Vhox spent just a second too long with his hand on the knob, suspended in the turn, wrangling his grin into something a little more shite-eatin’ than stupidly fond. Gods, going soft, he was. 
“Shouldn’t do that,” he announced grandly from the doorway. Rin startled from where he was folded up on the sofa with a book on his lap, his ears perking at the sound of his voice. Vhox bent to shuck his boots, stamping the sand out over the mat. “Unlocked door’s an open invitation s’far as an ol’ footpad’s concerned. Jus’ about anyone can wash up an’ steal y’off.”
“If you took a key, I wouldn’t.” Rin’s head angled, expectant. Another open invitation. Vhox crossed to kiss him, then dropped himself in his accustomed spot on the sofa with an unburdening sigh of relief. “Going to allow me to finish the chapter before you kidnap me away?”
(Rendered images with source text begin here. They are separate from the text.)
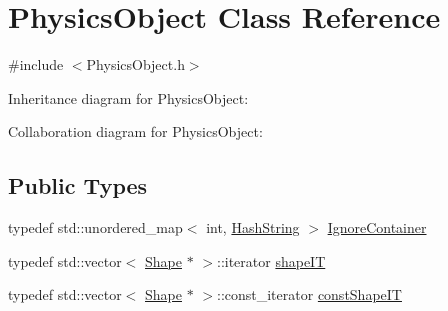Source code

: \hypertarget{classPhysicsObject}{}\section{Physics\+Object Class Reference}
\label{classPhysicsObject}


{\ttfamily \#include $<$Physics\+Object.\+h$>$}



Inheritance diagram for Physics\+Object\+:


Collaboration diagram for Physics\+Object\+:
\subsection*{Public Types}
\begin{DoxyCompactItemize}
\item 
typedef std\+::unordered\+\_\+map$<$ int, \hyperlink{classHashString}{Hash\+String} $>$ \hyperlink{classPhysicsObject_a5ab17c11089e18df5c34651dbad8903a}{Ignore\+Container}
\item 
typedef std\+::vector$<$ \hyperlink{structShape}{Shape} $\ast$ $>$\+::iterator \hyperlink{classPhysicsObject_aafe647b799f851abde90d86fd19385a2}{shape\+IT}
\item 
typedef std\+::vector$<$ \hyperlink{structShape}{Shape} $\ast$ $>$\+::const\+\_\+iterator \hyperlink{classPhysicsObject_a8e53564bc32ea9ba2d306d6113dab6e7}{const\+Shape\+IT}
\end{DoxyCompactItemize}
“Too tired t’kidnap you. Gonna sit ‘ere an’ put my feet up — metaphorically, o’course — an’ hopefully my charm’s’ll sway you t’ c’mere.”
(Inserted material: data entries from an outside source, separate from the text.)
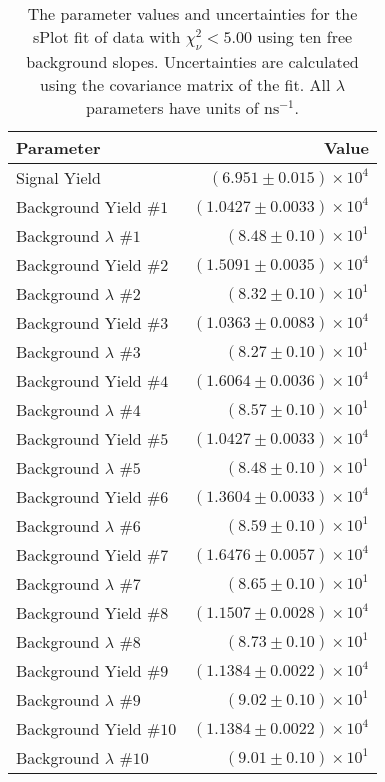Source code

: 
\begin{table}[ht]
    \begin{center}
        \begin{tabular}{lr}\toprule
            Parameter & Value \\\midrule
            Signal Yield & $(6.951 \pm 0.015) \times 10^{4}$ \\
            Background Yield $\#1$ & $(1.0427 \pm 0.0033) \times 10^{4}$ \\
            Background $\lambda$ $\#1$ & $(8.48 \pm 0.10) \times 10^{1}$ \\
            Background Yield $\#2$ & $(1.5091 \pm 0.0035) \times 10^{4}$ \\
            Background $\lambda$ $\#2$ & $(8.32 \pm 0.10) \times 10^{1}$ \\
            Background Yield $\#3$ & $(1.0363 \pm 0.0083) \times 10^{4}$ \\
            Background $\lambda$ $\#3$ & $(8.27 \pm 0.10) \times 10^{1}$ \\
            Background Yield $\#4$ & $(1.6064 \pm 0.0036) \times 10^{4}$ \\
            Background $\lambda$ $\#4$ & $(8.57 \pm 0.10) \times 10^{1}$ \\
            Background Yield $\#5$ & $(1.0427 \pm 0.0033) \times 10^{4}$ \\
            Background $\lambda$ $\#5$ & $(8.48 \pm 0.10) \times 10^{1}$ \\
            Background Yield $\#6$ & $(1.3604 \pm 0.0033) \times 10^{4}$ \\
            Background $\lambda$ $\#6$ & $(8.59 \pm 0.10) \times 10^{1}$ \\
            Background Yield $\#7$ & $(1.6476 \pm 0.0057) \times 10^{4}$ \\
            Background $\lambda$ $\#7$ & $(8.65 \pm 0.10) \times 10^{1}$ \\
            Background Yield $\#8$ & $(1.1507 \pm 0.0028) \times 10^{4}$ \\
            Background $\lambda$ $\#8$ & $(8.73 \pm 0.10) \times 10^{1}$ \\
            Background Yield $\#9$ & $(1.1384 \pm 0.0022) \times 10^{4}$ \\
            Background $\lambda$ $\#9$ & $(9.02 \pm 0.10) \times 10^{1}$ \\
            Background Yield $\#10$ & $(1.1384 \pm 0.0022) \times 10^{4}$ \\
            Background $\lambda$ $\#10$ & $(9.01 \pm 0.10) \times 10^{1}$ \\\bottomrule
        \end{tabular}
        \caption{The parameter values and uncertainties for the sPlot fit of data with $\chi^2_\nu < 5.00$ using ten free background slopes. Uncertainties are calculated using the covariance matrix of the fit. All $\lambda$ parameters have units of $\si{\nano\second}^{-1}$.}\label{tab:splot-fit-results-chisqdof-5.00-free-10}
    \end{center}
\end{table}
Rin leaned obligingly, a slight, steady weight against Vhox’s flank. “You can put them up literally,” he said, with a small wave of his hand to the coffee table.
They’d gotten into a little tiff a few weeks back about it. Something something filthy, Vhox, and Vhox had said, Please, we’ve done worse t’ it, and Rin had got all bristly like he sometimes did when he needed things to be just right. It wasn’t even worth arguing over. There were a lot of small things Vhox did as part of what he thought of as the Rin tax — a small price to pay, in the end, for an unlocked door and a soft bed.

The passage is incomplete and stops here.